Possible Parkinson's trigger identified

By Michael Kahn
1 hour, 27 minutes ago
 


LONDON (Reuters) - A glitch in the way cells clear damaged proteins could be the trigger for the symptoms of Parkinson's disease, researchers said in a finding that could lead to new treatments for the incurable condition.

 
The U.S. team focused on a process called autophagy in which cells digest and recycle damaged molecules, including proteins, that develop as cells grow older. This system essentially renews cells to keep them functioning properly.

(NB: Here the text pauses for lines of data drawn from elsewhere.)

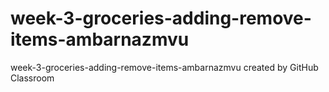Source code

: # week-3-groceries-adding-remove-items-ambarnazmvu
week-3-groceries-adding-remove-items-ambarnazmvu created by GitHub Classroom
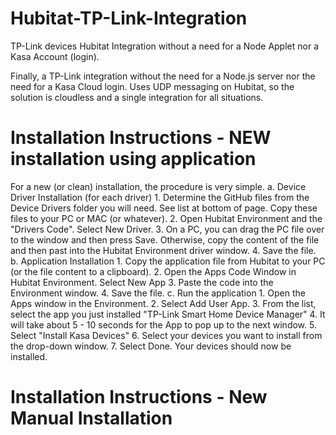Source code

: # Hubitat-TP-Link-Integration
TP-Link devices Hubitat Integration without a need for a Node Applet nor a Kasa Account (login).

Finally, a TP-Link integration without the need for a Node.js server nor the need for a Kasa Cloud login.  Uses UDP messaging on Hubitat, so the solution is cloudless and a single integration for all situations.

# Installation Instructions - NEW installation using application
For a new (or clean) installation, the procedure is very simple.
a.  Device Driver Installation (for each driver)
    1.  Determine the GitHub files from the Device Drivers folder you will need.  See list at bottom of page.  Copy these files to your PC or MAC (or whatever).
    2.  Open Hubitat Environment and the "Drivers Code".  Select New Driver.
    3.  On a PC, you can drag the PC file over to the window and then press Save.  Otherwise, copy the content of the file and then past into the Hubitat Environment driver window.
    4.  Save the file.
b.  Application Installation
    1.  Copy the application file from Hubitat to your PC (or the file content to a clipboard).
    2.  Open the Apps Code Window in Hubitat Environment.  Select New App
    3.  Paste the code into the Environment window.
    4.  Save the file.
c.  Run the application
    1.  Open the Apps window in the Environment.
    2.  Select Add User App.
    3.  From the list, select the app you just installed "TP-Link Smart Home Device Manager"
    4.  It will take about 5 - 10 seconds for the App to pop up to the next window.
    5.  Select "Install Kasa Devices"
    6.  Select your devices you want to install from the drop-down window.
    7.  Select Done.  Your devices should now be installed.
    
# Installation Instructions - New Manual Installation

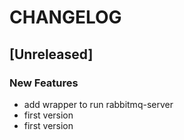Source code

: # CHANGELOG


## [Unreleased]

### New Features
- add wrapper to run rabbitmq-server
- first version
- first version






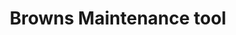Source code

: ---
title: Browns Maintenance tool
summary: "Broken light, tap or cracked window? Use this site to report any facility issues and brakage. NOTE: If you don't currently have a HPT contract, you will not be allowed to report maintanance issues through this system. Please aproach one of our PGR Reps or any student who has HPT contract with the issue to report maintenance issues correctly."
tags:
- Browns Documents
date: 

authors:
  - lenka
# Optional external URL for project (replaces project detail page).
external_link: "https://uob.sharepoint.com/sites/campus-division/SitePages/maintenance-services.aspx"
image:
  caption: 
  focal_point: Smart

links:

url_code: ""
url_pdf: ""
url_slides: ""
url_video: ""

# Slides (optional).
#   Associate this project with Markdown slides.
#   Simply enter your slide deck's filename without extension.
#   E.g. `slides = "example-slides"` references `content/slides/example-slides.md`.
#   Otherwise, set `slides = ""`.
slides: 
---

This mechanism is also important for nerve cells in the brain where defective proteins can kill cells and cause the debilitating symptoms of Parkinson's, such as tremors, said Ana Maria Cuervo, a cell biologist who led the study.

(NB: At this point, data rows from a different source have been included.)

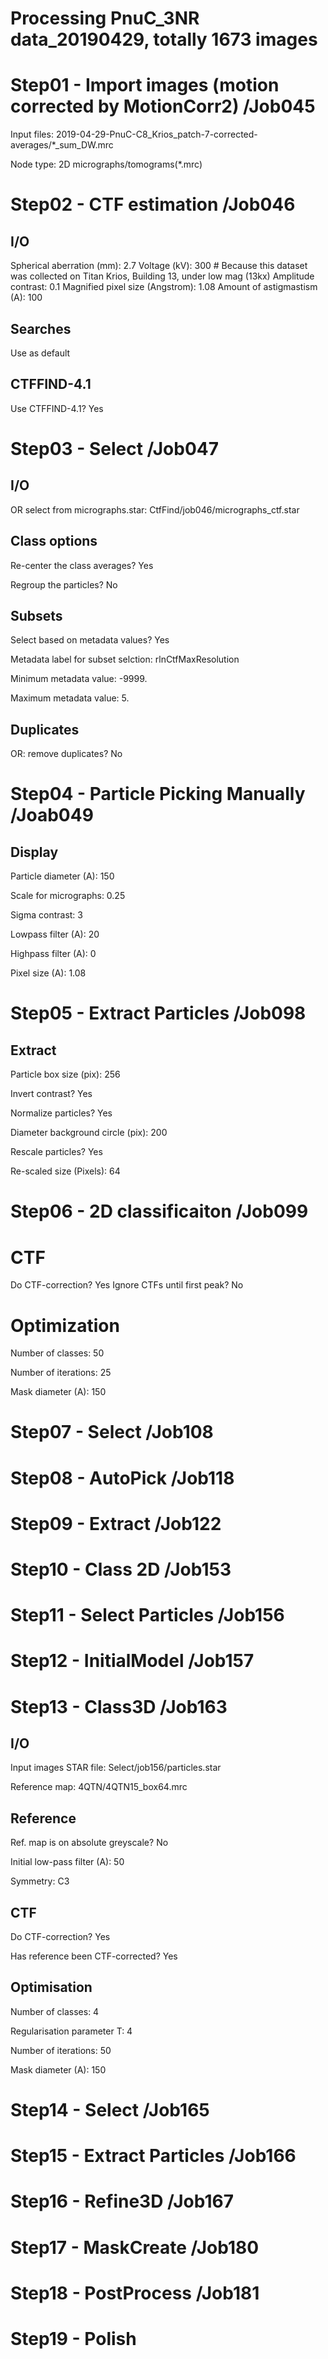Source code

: # Processing PnuC_3NR data_20190429, totally 1673 images

# Step01 - Import images (motion corrected by MotionCorr2) /Job045

Input files: 2019-04-29-PnuC-C8_Krios_patch-7-corrected-averages/*_sum_DW.mrc

Node type: 2D micrographs/tomograms(*.mrc)

# Step02 - CTF estimation /Job046

## I/O

Spherical aberration (mm): 2.7
Voltage (kV): 300 # Because this dataset was collected on Titan Krios, Building 13, under low mag (13kx)
Amplitude contrast: 0.1
Magnified pixel size (Angstrom): 1.08
Amount of astigmastism (A): 100

## Searches

Use as default

## CTFFIND-4.1

Use CTFFIND-4.1? Yes

# Step03 - Select /Job047

## I/O

OR select from micrographs.star: CtfFind/job046/micrographs_ctf.star

## Class options

Re-center the class averages? Yes

Regroup the particles? No

## Subsets 

Select based on metadata values? Yes

Metadata label for subset selction: rlnCtfMaxResolution

Minimum metadata value: -9999.

Maximum metadata value: 5.

## Duplicates

OR: remove duplicates? No



# Step04 - Particle Picking Manually /Joab049

## Display

Particle diameter (A): 150

Scale for micrographs: 0.25

Sigma contrast: 3

Lowpass filter (A): 20

Highpass filter (A): 0

Pixel size (A): 1.08



# Step05 - Extract Particles /Job098

## Extract

Particle box size (pix): 256

Invert contrast? Yes

Normalize particles? Yes

Diameter background circle (pix): 200

Rescale particles? Yes

Re-scaled size (Pixels): 64 


# Step06 - 2D classificaiton /Job099

# CTF

Do CTF-correction? Yes
Ignore CTFs until first peak? No

# Optimization

Number of classes: 50

Number of iterations: 25

Mask diameter (A): 150

# Step07 - Select /Job108

# Step08 - AutoPick /Job118

# Step09 - Extract /Job122

# Step10 - Class 2D /Job153

# Step11 - Select Particles /Job156

# Step12 - InitialModel /Job157

# Step13 - Class3D /Job163

## I/O

Input images STAR file: Select/job156/particles.star

Reference map: 4QTN/4QTN15_box64.mrc

## Reference

Ref. map is on absolute greyscale? No

Initial low-pass filter (A): 50

Symmetry: C3

## CTF

Do CTF-correction? Yes

Has reference been CTF-corrected? Yes

## Optimisation

Number of classes: 4

Regularisation parameter T: 4

Number of iterations: 50

Mask diameter (A): 150



# Step14 - Select /Job165

# Step15 - Extract Particles /Job166

# Step16 - Refine3D /Job167

# Step17 - MaskCreate /Job180

# Step18 - PostProcess /Job181

# Step19 - Polish


















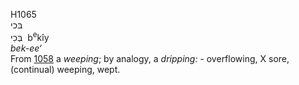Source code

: <body>
  <p>H1065<br>  בּכי  <br> בְּכִי  ‎  b<sup>e</sup>kı̂y  <br><i>bek-ee‘ </i><br>From <a href="h1058.htm">1058</a>  a <i>weeping</i>; by analogy, a <i>dripping: - </i>overflowing, X sore, (continual) weeping, wept.<br></p>
 </body>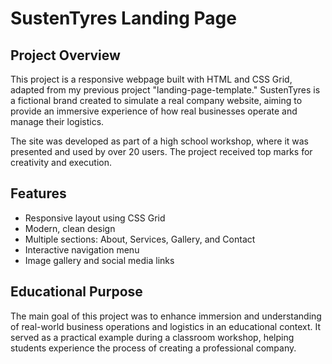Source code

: # SustenTyres Landing Page

## Project Overview

This project is a responsive webpage built with HTML and CSS Grid, adapted from my previous project "landing-page-template." SustenTyres is a fictional brand created to simulate a real company website, aiming to provide an immersive experience of how real businesses operate and manage their logistics.

The site was developed as part of a high school workshop, where it was presented and used by over 20 users. The project received top marks for creativity and execution.

## Features
- Responsive layout using CSS Grid
- Modern, clean design
- Multiple sections: About, Services, Gallery, and Contact
- Interactive navigation menu
- Image gallery and social media links

## Educational Purpose
The main goal of this project was to enhance immersion and understanding of real-world business operations and logistics in an educational context. It served as a practical example during a classroom workshop, helping students experience the process of creating a professional company.
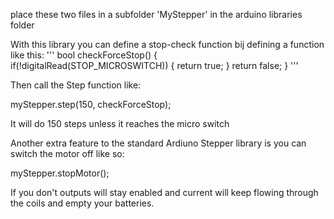 place these two files in a subfolder 'MyStepper' in the arduino libraries folder

With this library you can define a stop-check function bij defining a function like this:
'''
bool checkForceStop() {  
  if(!digitalRead(STOP_MICROSWITCH)) {
    return true;
  }
  return false;
}
'''

Then call the Step function like:

myStepper.step(150, checkForceStop);

It will do 150 steps unless it reaches the micro switch

Another extra feature to the standard Ardiuno Stepper library is you can switch the motor off like so:

myStepper.stopMotor();

If you don't outputs will stay enabled and current will keep flowing through the coils and empty your batteries.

"We have found in Parkinson's there are problems in removing abnormal proteins," said Cuervo of the Albert Einstein College of Medicine of Yeshiva University.

The finding could potentially lead to drugs to treat the symptoms but not cure the disease, which affects more than a million patients in the United States alone and is marked by the death of brain cells that produce dopamine.

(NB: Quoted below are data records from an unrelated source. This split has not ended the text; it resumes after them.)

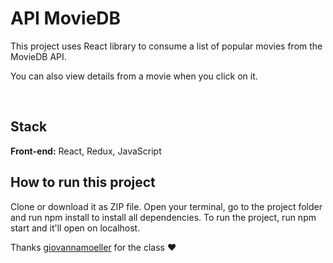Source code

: 
# API MovieDB

This project uses React library to consume a list of popular movies from the MovieDB API.

You can also view details from a movie when you click on it.

<img scr="../public/img/movies.png">
<img scr="../../public/img/details-movies.png">

## Stack

**Front-end:** React, Redux, JavaScript

## How to run this project

Clone or download it as ZIP file. Open your terminal, go to the project folder and run npm install to install all dependencies. To run the project, run npm start and it'll open on localhost.

Thanks [giovannamoeller](https://github.com/giovannamoeller) for the class ❤️

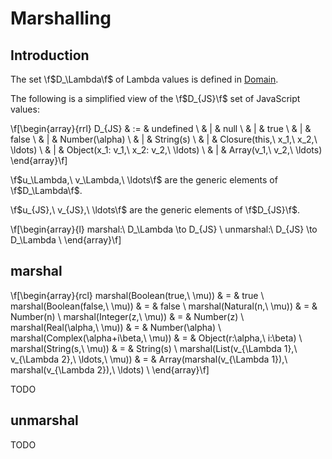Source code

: # Marshalling

## Introduction

The set \f$D_\Lambda\f$ of Lambda values is defined in [Domain](domain).

The following is a simplified view of the \f$D_{JS}\f$ set of JavaScript values:

\f[\begin{array}{rrl}
  D_{JS} & := & undefined \\
         & |  & null \\
         & |  & true \\
         & |  & false \\
         & |  & Number(\alpha) \\
         & |  & String(s) \\
         & |  & Closure(this,\ x_1,\ x_2,\ \ldots) \\
         & |  & Object(x_1: v_1,\ x_2: v_2,\ \ldots) \\
         & |  & Array(v_1,\ v_2,\ \ldots)
\end{array}\f]

\f$u_\Lambda,\ v_\Lambda,\ \ldots\f$ are the generic elements of
\f$D_\Lambda\f$.

\f$u_{JS},\ v_{JS},\ \ldots\f$ are the generic elements of \f$D_{JS}\f$.

\f[\begin{array}{l}
  marshal:\ D_\Lambda \to D_{JS} \\
  unmarshal:\ D_{JS} \to D_\Lambda \\
\end{array}\f]

## marshal

\f[\begin{array}{rcl}
  marshal(Boolean(true,\ \mu)) & = & true \\
  marshal(Boolean(false,\ \mu)) & = & false \\
  marshal(Natural(n,\ \mu)) & = & Number(n) \\
  marshal(Integer(z,\ \mu)) & = & Number(z) \\
  marshal(Real(\alpha,\ \mu)) & = & Number(\alpha) \\
  marshal(Complex(\alpha+i\beta,\ \mu)) & = & Object(r:\alpha,\ i:\beta) \\
  marshal(String(s,\ \mu)) & = & String(s) \\
  marshal(List(v_{\Lambda 1},\ v_{\Lambda 2},\ \ldots,\ \mu)) & = & Array(marshal(v_{\Lambda 1}),\ marshal(v_{\Lambda 2}),\ \ldots) \\
\end{array}\f]

TODO

## unmarshal

TODO
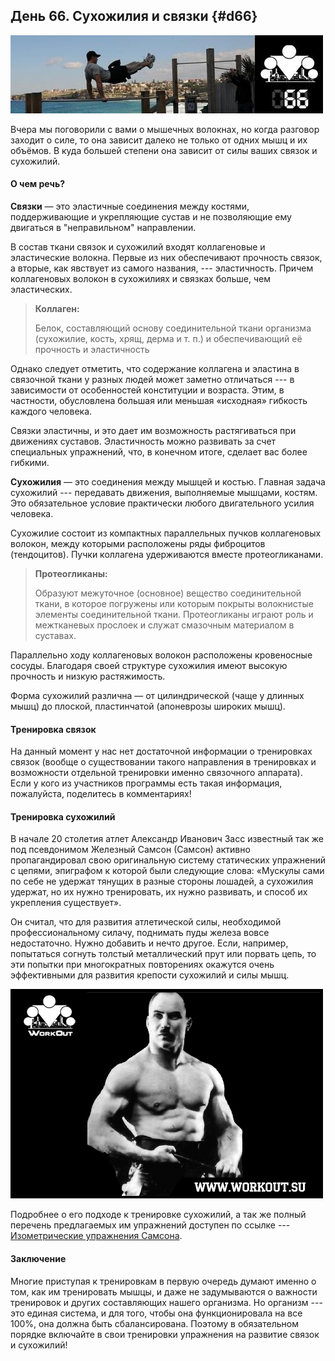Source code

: ## День 66. Сухожилия и связки {#d66}

![](src/img/66.jpg)

Вчера мы поговорили с вами о мышечных волокнах, но когда разговор заходит о силе, то она зависит далеко не только от одних мышц и их объёмов. В куда большей степени она зависит от силы ваших связок и сухожилий. 

#### О чем речь?

**Связки** — это эластичные соединения между костями, поддерживающие и укрепляющие сустав и не позволяющие ему двигаться в "неправильном" направлении. 

В состав ткани связок и сухожилий входят коллагеновые и эластические волокна. Первые из них обеспечивают прочность связок, а вторые, как явствует из самого названия, --- эластичность. Причем коллагеновых волокон в сухожилиях и связках больше, чем эластических.
> **Коллаген:**
>
> Белок, составляющий основу соединительной ткани организма (сухожилие, кость, хрящ, дерма и т. п.) и обеспечивающий её прочность и эластичность

Однако следует отметить, что содержание коллагена и эластина в связочной ткани у разных людей может заметно отличаться --- в зависимости от особенностей конституции и возраста. Этим, в частности, обусловлена большая или меньшая «исходная» гибкость каждого человека. 

Связки эластичны, и это дает им возможность растягиваться при движениях суставов. Эластичность можно развивать за счет специальных упражнений, что, в конечном итоге, сделает вас более гибкими. 

**Сухожилия** — это соединения между мышцей и костью. Главная задача сухожилий --- передавать движения, выполняемые мышцами, костям. Это обязательное условие практически любого двигательного усилия человека. 

Сухожилие состоит из компактных параллельных пучков коллагеновых волокон, между которыми расположены ряды фиброцитов (тендоцитов). Пучки коллагена удерживаются вместе протеогликанами. 

> **Протеогликаны:**
>
> Образуют межуточное (основное) вещество соединительной ткани, в которое погружены или которым покрыты волокнистые элементы соединительной ткани. Протеогликаны играют роль и межтканевых прослоек и служат смазочным материалом в суставах.

Параллельно ходу коллагеновых волокон расположены кровеносные сосуды. Благодаря своей структуре сухожилия имеют высокую прочность и низкую растяжимость. 

Форма сухожилий различна — от цилиндрической (чаще у длинных мышц) до плоской, пластинчатой (апоневрозы широких мышц). 

#### Тренировка связок

На данный момент у нас нет достаточной информации о тренировках связок (вообще о существовании такого направления в тренировках и возможности отдельной тренировки именно связочного аппарата). Если у кого из участников программы есть такая информация, пожалуйста, поделитесь в комментариях! 

#### Тренировка сухожилий

В начале 20 столетия атлет Александр Иванович Засс известный так же под псевдонимом Железный Самсон (Самсон) активно пропагандировал свою оригинальную систему статических упражнений с цепями, эпиграфом к которой были следующие слова: «Мускулы сами по себе не удержат тянущих в разные стороны лошадей, а сухожилия удержат, но их нужно тренировать, их нужно развивать, и способ их укрепления существует». 

Он считал, что для развития атлетической силы, необходимой профессиональному силачу, поднимать пуды железа вовсе недостаточно. Нужно добавить и нечто другое. Если, например, попытаться согнуть толстый металлический прут или порвать цепь, то эти попытки при многократных повторениях окажутся очень эффективными для развития крепости сухожилий и силы мышц. 

![](src/img/66-1.jpg)

Подробнее о его подходе к тренировке сухожилий, а так же полный перечень предлагаемых им упражнений доступен по ссылке --- [Изометрические упражнения Самсона](http://workout.su/articles/27). 

#### Заключение

Многие приступая к тренировкам в первую очередь думают именно о том, как им тренировать мышцы, и даже не задумываются о важности тренировок и других составляющих нашего организма. Но организм --- это единая система, и для того, чтобы она функционировала на все 100%, она должна быть сбалансирована. Поэтому в обязательном порядке включайте в свои тренировки упражнения на развитие связок и сухожилий!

Dopamine is a neurotransmitter, or message-carrying chemical, associated with movement.

Cuervo had previously shown how mutant forms of a protein called alpha-synuclein -- found in a tiny percentage of Parkinson's patients -- blocked the breakdown of substances and prevented cells from clearing damaged proteins.

In the study in The Journal of Clinical Investigation on Wednesday, the team showed how in the majority of patients dopamine modifies normal proteins to act like the mutated ones to trigger tremors and other symptoms.

"What we have found is dopamine modifies alpha-synuclein that really resembles the mutation," Cuervo said. "That is why they have the same symptoms."

Problems in this process have also been linked with other neurodegenerative conditions such as Alzheimer's and Huntington's disease, though the specific mechanisms that cause problems in those conditions are different, she said.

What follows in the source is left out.